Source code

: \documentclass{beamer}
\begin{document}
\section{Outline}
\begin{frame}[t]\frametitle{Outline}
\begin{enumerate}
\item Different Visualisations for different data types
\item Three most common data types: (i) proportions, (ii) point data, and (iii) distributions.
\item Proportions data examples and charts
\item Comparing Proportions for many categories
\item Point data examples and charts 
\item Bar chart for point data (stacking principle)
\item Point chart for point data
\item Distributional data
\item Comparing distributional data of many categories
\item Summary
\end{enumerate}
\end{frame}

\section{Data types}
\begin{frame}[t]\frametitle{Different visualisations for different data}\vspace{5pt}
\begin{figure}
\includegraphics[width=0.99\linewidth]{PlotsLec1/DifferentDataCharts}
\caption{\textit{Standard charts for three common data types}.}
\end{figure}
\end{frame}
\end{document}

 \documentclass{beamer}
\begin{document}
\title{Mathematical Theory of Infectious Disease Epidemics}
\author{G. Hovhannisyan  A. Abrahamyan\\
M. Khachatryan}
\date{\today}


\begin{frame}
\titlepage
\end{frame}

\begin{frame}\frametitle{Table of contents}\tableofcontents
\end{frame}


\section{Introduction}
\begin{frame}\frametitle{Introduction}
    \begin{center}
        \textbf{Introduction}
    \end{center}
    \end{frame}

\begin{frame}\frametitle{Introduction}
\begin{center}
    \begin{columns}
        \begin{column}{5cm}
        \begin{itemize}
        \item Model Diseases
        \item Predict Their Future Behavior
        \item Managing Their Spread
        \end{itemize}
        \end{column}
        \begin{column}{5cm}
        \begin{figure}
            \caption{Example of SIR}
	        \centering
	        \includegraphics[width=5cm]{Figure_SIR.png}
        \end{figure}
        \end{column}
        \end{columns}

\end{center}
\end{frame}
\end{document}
=-=-=
> **TASK TO CARRY OUT**
Filter the lines above, keeping each one that contains the string "many".

> **ANSWER FOR THE TASK**
\item Comparing Proportions for many categories
\item Comparing distributional data of many categories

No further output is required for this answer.